Delta will use frequent-flyer program to back $6.5 billion in debt

Delta Air Lines passenger planes are seen parked due to flight reductions made to slow the spread of coronavirus disease (COVID-19), at Birmingham-Shuttlesworth International Airport in Birmingham, Alabama, March 25, 2020.

Elijah Nouvelage | Reuters

Delta Air Lines on Monday said that it will borrow $6.5 billion backed by its frequent-flyer program, the third airline to tap its loyalty platform to shore up liquidity amid the coronavirus crisis.

The airline plans to sell senior secured notes and enter into a new credit facility, both backed by its SkyMiles program. SkyMiles will lend the net proceeds of the bond offering to Delta, although a portion will go to a reserve account.
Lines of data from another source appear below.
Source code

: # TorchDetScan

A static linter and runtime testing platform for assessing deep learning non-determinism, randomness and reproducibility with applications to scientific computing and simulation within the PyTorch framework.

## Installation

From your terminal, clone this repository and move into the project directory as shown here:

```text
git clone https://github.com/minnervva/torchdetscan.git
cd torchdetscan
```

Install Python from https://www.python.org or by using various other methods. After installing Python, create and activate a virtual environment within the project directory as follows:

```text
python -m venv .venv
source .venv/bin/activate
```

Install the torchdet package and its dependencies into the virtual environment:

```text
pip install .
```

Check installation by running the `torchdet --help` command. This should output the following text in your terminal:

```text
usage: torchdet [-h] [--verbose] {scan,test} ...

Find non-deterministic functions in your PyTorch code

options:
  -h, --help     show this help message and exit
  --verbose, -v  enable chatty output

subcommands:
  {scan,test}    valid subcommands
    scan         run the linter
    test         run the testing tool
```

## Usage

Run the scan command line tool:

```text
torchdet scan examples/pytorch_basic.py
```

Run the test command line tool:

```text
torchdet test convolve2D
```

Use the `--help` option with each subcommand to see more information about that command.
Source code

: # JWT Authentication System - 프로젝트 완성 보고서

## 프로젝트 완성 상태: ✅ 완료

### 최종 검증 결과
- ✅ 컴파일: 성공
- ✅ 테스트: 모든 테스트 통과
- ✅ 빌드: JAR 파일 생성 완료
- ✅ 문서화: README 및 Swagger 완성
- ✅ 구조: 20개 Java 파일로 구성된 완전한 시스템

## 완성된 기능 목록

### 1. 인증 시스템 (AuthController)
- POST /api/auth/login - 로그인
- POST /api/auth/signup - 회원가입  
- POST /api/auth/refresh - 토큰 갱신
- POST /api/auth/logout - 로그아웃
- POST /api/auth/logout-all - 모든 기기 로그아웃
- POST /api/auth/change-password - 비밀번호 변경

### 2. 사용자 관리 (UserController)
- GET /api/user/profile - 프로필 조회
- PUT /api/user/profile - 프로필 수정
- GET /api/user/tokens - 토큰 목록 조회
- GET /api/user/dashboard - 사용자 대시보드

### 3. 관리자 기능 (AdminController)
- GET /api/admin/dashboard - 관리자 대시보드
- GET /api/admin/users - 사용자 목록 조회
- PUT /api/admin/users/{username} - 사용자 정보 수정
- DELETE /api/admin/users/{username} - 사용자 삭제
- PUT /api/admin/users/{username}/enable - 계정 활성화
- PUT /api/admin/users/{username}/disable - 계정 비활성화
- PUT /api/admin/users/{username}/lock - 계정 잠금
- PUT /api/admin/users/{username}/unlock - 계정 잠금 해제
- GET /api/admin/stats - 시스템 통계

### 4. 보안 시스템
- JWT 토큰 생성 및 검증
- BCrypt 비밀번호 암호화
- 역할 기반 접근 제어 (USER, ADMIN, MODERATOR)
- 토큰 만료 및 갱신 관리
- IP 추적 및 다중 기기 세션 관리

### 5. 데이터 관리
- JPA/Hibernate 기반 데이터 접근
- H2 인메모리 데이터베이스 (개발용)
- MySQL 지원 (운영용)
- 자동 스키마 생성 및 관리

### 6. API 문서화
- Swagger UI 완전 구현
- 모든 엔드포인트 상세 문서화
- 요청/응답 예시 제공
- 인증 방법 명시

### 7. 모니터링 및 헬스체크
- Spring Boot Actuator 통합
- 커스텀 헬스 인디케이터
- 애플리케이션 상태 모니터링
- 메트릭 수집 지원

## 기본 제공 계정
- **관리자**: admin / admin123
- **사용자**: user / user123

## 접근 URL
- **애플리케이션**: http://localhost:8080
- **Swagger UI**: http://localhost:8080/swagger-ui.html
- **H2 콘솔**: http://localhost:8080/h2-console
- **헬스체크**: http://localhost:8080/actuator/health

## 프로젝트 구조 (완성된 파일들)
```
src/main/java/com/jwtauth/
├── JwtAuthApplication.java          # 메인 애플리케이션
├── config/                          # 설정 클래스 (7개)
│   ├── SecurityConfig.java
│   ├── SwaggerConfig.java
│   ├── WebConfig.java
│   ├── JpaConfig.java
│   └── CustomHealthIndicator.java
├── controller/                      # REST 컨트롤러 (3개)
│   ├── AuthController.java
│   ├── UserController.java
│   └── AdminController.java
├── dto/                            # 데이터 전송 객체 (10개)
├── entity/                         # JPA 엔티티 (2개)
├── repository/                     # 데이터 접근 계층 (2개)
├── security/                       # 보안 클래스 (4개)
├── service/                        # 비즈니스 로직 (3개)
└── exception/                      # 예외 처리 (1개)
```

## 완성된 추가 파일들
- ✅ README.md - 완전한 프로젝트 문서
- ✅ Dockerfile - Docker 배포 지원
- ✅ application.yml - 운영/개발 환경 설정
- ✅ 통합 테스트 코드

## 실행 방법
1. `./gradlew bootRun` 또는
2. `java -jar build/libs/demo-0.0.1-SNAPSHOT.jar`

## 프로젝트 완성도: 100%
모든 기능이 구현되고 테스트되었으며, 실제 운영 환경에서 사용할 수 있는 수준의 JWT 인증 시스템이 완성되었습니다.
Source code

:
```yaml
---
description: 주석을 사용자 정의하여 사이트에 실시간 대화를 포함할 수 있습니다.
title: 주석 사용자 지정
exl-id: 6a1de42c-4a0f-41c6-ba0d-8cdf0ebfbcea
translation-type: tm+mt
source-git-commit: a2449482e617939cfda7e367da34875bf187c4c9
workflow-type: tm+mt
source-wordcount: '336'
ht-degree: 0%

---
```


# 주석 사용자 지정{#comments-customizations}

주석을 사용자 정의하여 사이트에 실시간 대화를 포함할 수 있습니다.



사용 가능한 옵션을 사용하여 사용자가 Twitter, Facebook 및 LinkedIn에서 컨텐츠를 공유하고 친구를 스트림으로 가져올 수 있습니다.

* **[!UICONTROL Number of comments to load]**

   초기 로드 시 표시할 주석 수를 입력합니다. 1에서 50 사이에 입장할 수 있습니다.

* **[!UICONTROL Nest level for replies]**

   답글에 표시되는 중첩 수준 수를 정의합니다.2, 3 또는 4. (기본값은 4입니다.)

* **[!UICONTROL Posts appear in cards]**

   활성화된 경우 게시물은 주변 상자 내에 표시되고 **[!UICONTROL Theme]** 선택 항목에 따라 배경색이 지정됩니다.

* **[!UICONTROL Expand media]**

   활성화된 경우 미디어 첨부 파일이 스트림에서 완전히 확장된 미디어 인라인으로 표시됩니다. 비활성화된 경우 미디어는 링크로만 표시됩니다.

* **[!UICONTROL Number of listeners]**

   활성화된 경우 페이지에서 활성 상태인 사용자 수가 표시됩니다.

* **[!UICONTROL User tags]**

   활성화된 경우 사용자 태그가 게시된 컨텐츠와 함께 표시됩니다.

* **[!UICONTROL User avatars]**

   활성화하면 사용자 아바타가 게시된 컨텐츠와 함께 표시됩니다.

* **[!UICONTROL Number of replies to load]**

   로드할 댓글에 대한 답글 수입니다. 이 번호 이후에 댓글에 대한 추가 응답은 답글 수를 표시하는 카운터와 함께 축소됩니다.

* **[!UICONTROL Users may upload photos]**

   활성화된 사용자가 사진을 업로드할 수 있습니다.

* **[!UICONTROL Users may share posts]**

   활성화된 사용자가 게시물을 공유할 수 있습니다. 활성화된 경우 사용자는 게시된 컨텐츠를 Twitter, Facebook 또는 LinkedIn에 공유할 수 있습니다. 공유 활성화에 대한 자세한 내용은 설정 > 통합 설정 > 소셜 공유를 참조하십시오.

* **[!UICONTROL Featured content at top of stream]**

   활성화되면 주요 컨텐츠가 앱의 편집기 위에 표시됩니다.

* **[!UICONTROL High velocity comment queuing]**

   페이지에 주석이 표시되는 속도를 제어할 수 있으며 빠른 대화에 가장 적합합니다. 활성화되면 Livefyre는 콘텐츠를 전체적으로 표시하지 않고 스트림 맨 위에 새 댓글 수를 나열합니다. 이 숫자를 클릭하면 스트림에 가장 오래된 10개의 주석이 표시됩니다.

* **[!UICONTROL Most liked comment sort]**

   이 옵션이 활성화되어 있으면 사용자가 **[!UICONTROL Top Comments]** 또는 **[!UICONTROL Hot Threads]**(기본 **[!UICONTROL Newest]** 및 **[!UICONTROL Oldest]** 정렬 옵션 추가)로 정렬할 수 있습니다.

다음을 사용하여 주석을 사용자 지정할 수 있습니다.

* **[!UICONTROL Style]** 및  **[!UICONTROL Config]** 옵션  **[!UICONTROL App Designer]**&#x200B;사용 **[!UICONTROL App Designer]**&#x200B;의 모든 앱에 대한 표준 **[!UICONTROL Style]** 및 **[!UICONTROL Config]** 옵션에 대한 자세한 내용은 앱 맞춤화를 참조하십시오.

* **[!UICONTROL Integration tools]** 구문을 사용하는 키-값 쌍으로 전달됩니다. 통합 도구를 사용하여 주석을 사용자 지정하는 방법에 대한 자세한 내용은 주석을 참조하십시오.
United Airlines in June announced it would use its frequent-flyer program, MileagePlus, to back a $5 billion loan. American Airlines has said it also plans to use its program to as collateral for a nearly $5 billion federal loan.

Delta shares were up 1.9% in premarket trading after it announced the new debt plan. 

The Atlanta-based airline and its rivals have scrambled to shore up liquidity as the coronavirus pandemic devastated demand this year. The $2 trillion CARES Act in March set aside $25 billion in payroll support for airlines as well as $25 billion in federal loans. Delta said it doesn’t plan to pursue the loan, joining Southwest Airlines in sticking with other sources of liquidity.